Foldable phones are a thing, and foldable laptops have actually been a thing since 2020.

LG has recently released a 17-inch model…well, depending on how you measure.  According to their press release: “When folded, it becomes a 12-inch laptop, and when unfolded, it becomes a 17-inch tablet.”

It’s not a gaming tank but a lightweight do-everything (in theory) device.  The “LG Gram Fold” weighs a bit more than a gram – about 1,250 of them actually, which puts it on par with a 15″ Macbook Air for comparison.  However, it’s more than twice the price.  You can’t buy them in the US (yet?) but if you are in South Korea, one of these laptops will set you back over $3,200.

Let’s take the LG Fold Gram as the state of the foldable laptop art, and consider the pros and cons of this form factor.


Why might you want – or not want – one of these leading edge systems?

The biggest pro is the enhanced real estate.  If you have a 12″ laptop that’s a 2-in-1, then you have a 12″ laptop and a 12″ tablet.  On the other hand, with a foldable, you get the full real estate of “both sides”.  A 17″ tablet like this LG Gram is pretty huge and pretty awesome if you’re a visual artist.

Another big pro – let’s admit it – is the coolness factor.  C’mon, you can justify it in your head different ways but the reality is that it’s a neat piece of gear that was complete science fiction 20 or even 10 years ago.

And finally, it’s Windows on a big tablet – which is a pro or con I suppose depending on your views of that OS.  You’re not trying to figure out what the Android equivalent is of some desktop app because you can run your x86 desktop apps.


In the other column we start with price.  As alluded to above, you’re paying a premium for leading edge.  You’re getting true new capability but you’re an early adopter.  At one time, now-obsolete DVD players cost over $1,000.  Now they’re under $50.  You’re paying 1990s DVD player prices.

Another con is the keyboard.  Laptop keyboards aren’t the greatest but they’re all better than typing on glass.  Sure, you can hookup a BT keyboard – and you’ll want to.

Reliability and durability are still somewhat unknowns.  LG says they tested this tech with 30,000 open/close cycles.  In theory, if you open/close 10 times a day, that’s 8.2 years’ worth of use.  But is that linear?  Do you start to see creases after a period?  What is failure?  With a laptop, the traditional hinge might break but the electronic are fine and the hinge is probably repairable.  Here, if there’s a delamination or a crease, you might get complete failure, dust and grit entering in from the sides, or other failures which are much harder to fix.

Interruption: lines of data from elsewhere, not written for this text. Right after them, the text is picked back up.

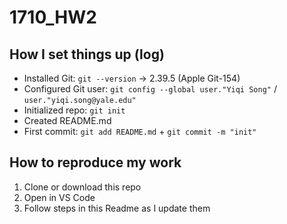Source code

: # 1710_HW2

## How I set things up (log)
- Installed Git: `git --version` → 2.39.5 (Apple Git-154)
- Configured Git user: `git config --global user."Yiqi Song"` / `user."yiqi.song@yale.edu"`
- Initialized repo: `git init`
- Created README.md
- First commit: `git add README.md` + `git commit -m "init"`

## How to reproduce my work
1) Clone or download this repo
2) Open in VS Code
3) Follow steps in this Readme as I update them

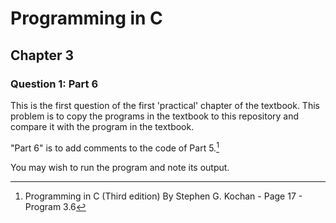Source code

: # Programming in C
## Chapter 3

### Question 1: Part 6

This is the first question of the first 'practical' chapter of the textbook. This problem is to copy the programs in the textbook to this repository and compare it with the program in the textbook.

"Part 6" is to add comments to the code of Part 5.[^1]

You may wish to run the program and note its output.

[^1]: Programming in C (Third edition) By Stephen G. Kochan - Page 17 - Program 3.6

I have a sneaking suspicion that lots of people who buy 2-in-1s use them as plain old laptops.  I’m sure there’s a segment of the market that uses them as laptops, tablets, and displays for media, but I would wager there’s a lot more that uses them all the time as traditional laptops.  I’ve known more than one person who wishes their screens were not touch-sensitive but got a 2-in-1 because it was on sale.

If you really have the use case for a giant tablet, this is one way to get one.  Personally I think I’d rather have it full-time as a giant tablet and put it in a stand with a wireless keyboard/mouse than to fold it and try to use as a cramped laptop.